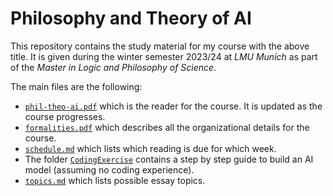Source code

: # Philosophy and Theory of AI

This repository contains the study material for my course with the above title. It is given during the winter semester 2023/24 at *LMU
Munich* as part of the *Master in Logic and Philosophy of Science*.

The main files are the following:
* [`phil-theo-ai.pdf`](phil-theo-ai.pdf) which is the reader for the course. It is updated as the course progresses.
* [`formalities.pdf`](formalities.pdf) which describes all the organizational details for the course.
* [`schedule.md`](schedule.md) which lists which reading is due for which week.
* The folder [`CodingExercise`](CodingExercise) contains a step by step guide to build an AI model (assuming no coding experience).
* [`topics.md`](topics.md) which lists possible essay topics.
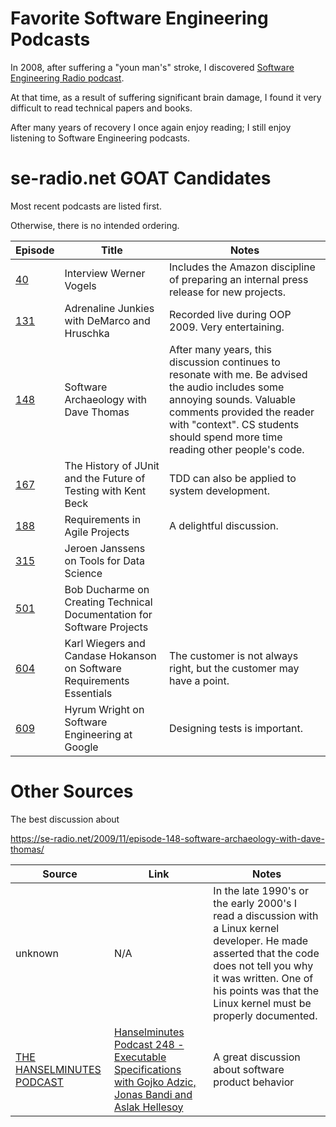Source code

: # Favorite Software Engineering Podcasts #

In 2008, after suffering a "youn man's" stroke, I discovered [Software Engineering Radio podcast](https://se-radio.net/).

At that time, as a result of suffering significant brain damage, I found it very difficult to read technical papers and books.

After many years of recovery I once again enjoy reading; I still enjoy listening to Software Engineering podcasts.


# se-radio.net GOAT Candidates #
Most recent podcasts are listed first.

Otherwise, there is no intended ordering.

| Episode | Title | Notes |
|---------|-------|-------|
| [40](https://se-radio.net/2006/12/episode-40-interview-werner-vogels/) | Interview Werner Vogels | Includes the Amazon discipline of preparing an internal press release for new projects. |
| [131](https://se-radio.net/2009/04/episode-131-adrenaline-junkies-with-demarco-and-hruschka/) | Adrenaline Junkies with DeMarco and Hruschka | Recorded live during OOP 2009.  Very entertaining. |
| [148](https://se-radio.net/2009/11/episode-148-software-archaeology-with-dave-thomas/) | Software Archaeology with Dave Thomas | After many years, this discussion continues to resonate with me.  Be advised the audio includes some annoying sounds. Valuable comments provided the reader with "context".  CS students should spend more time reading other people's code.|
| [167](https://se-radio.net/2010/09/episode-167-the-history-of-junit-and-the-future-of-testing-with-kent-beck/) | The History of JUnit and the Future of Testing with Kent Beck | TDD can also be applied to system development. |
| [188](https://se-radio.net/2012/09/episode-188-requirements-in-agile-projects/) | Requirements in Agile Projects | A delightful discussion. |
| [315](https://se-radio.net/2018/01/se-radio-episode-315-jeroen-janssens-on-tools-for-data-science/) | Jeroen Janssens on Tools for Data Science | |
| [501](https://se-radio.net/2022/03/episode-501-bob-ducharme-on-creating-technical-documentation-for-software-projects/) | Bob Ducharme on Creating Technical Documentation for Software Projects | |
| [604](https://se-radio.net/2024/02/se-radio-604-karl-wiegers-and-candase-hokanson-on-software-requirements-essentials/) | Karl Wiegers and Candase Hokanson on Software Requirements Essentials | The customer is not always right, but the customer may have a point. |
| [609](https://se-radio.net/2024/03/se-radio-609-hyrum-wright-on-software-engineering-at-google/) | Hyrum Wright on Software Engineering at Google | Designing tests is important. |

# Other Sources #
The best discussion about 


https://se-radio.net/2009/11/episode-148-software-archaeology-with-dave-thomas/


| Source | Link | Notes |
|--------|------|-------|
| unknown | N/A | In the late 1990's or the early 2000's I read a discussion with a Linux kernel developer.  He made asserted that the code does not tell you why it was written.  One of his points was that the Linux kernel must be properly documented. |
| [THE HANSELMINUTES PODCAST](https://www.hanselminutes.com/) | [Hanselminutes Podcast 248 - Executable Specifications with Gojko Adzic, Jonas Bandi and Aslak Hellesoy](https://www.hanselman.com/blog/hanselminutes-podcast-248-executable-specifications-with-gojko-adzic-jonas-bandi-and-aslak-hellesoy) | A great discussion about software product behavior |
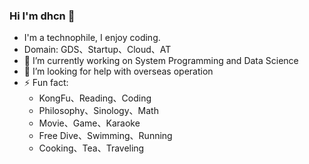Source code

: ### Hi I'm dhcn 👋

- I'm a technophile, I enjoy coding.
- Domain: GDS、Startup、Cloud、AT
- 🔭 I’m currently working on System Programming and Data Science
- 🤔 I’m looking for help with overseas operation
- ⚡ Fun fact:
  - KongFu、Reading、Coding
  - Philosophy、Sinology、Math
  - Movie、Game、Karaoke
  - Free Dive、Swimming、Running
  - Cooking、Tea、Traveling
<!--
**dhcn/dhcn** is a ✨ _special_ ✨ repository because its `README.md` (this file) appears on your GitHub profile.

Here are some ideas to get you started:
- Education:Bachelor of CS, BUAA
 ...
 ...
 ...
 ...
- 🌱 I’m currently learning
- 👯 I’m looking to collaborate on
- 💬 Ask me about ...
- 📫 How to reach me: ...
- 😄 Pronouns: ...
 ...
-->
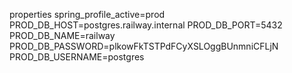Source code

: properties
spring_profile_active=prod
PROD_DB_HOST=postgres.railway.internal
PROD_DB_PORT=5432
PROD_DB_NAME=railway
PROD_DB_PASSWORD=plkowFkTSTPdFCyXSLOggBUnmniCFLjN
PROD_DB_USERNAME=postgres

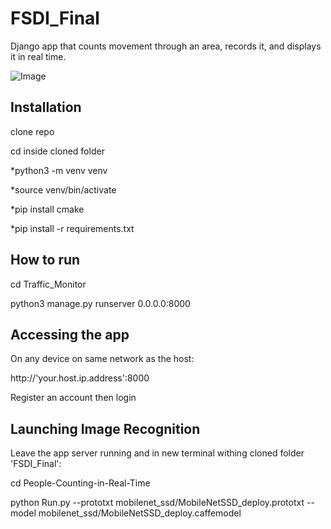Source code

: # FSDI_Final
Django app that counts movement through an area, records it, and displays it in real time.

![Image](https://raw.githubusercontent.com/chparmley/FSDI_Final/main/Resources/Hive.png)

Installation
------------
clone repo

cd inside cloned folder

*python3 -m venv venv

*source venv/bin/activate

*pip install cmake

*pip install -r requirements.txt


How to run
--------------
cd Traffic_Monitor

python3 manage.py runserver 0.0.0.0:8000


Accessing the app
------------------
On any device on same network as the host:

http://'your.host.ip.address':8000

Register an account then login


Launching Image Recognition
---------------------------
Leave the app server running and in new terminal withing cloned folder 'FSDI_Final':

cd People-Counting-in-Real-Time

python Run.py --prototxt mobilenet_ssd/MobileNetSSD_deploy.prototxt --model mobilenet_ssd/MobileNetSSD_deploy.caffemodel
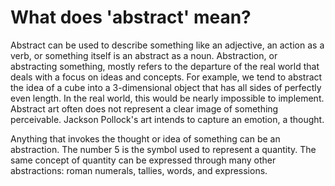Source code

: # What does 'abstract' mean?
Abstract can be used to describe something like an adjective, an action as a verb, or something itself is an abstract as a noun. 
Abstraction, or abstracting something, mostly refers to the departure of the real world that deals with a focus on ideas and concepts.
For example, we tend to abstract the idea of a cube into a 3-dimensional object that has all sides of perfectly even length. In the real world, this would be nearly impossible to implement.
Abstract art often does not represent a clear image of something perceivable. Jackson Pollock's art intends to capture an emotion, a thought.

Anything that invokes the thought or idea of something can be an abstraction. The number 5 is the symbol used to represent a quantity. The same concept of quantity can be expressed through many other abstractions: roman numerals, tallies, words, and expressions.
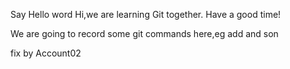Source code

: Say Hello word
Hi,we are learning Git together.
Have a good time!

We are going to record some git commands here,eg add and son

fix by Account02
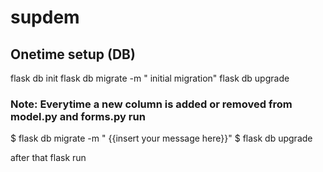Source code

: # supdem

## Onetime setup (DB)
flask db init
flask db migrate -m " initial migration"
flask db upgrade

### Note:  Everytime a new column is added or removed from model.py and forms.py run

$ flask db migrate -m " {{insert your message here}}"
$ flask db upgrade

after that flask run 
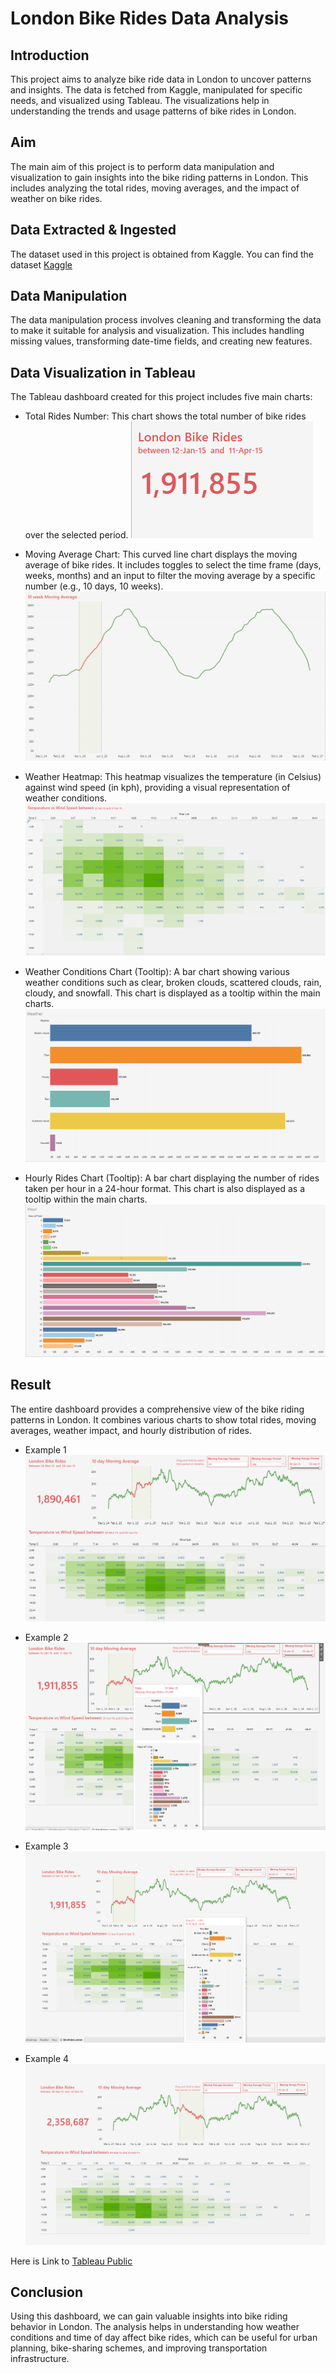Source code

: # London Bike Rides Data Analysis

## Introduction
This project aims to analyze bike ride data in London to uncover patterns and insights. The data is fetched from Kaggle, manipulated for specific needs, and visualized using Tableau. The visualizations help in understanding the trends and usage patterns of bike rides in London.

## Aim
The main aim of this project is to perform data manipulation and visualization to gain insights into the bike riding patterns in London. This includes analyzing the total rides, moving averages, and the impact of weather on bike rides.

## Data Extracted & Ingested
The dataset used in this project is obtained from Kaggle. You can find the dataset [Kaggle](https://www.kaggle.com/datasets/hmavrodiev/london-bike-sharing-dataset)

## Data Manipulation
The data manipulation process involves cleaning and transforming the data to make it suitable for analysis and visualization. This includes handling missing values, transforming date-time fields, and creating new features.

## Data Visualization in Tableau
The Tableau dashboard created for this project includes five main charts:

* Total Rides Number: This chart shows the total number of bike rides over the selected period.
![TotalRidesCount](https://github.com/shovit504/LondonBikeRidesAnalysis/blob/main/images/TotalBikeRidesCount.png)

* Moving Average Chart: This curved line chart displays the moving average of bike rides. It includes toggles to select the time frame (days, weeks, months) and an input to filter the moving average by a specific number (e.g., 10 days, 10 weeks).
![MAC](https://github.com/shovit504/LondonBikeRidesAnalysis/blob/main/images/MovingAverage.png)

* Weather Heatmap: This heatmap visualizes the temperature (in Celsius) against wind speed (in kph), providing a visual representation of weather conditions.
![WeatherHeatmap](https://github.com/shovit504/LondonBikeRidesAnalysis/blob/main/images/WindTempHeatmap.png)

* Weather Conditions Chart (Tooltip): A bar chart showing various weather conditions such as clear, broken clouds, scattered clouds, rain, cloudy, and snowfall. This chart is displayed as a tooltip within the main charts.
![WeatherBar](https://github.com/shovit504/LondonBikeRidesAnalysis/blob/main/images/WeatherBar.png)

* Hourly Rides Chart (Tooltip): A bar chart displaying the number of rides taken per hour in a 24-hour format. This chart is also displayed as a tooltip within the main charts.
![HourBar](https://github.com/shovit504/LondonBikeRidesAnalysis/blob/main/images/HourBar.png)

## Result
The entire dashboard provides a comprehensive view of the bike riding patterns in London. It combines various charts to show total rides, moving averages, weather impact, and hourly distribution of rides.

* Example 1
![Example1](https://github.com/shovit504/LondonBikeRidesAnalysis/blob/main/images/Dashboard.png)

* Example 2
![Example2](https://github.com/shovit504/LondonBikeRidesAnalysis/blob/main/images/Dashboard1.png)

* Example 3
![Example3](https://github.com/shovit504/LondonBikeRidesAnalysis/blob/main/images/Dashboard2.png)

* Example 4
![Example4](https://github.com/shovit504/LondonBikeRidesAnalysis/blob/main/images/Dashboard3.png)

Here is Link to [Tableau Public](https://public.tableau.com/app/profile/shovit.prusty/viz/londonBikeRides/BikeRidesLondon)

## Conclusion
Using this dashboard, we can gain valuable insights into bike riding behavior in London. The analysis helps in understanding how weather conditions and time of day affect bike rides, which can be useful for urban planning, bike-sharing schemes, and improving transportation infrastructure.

————

# What needs to be done
Using the entries, state how many of their lines hold "postgres"; give the number and no more.

# Exercise response
2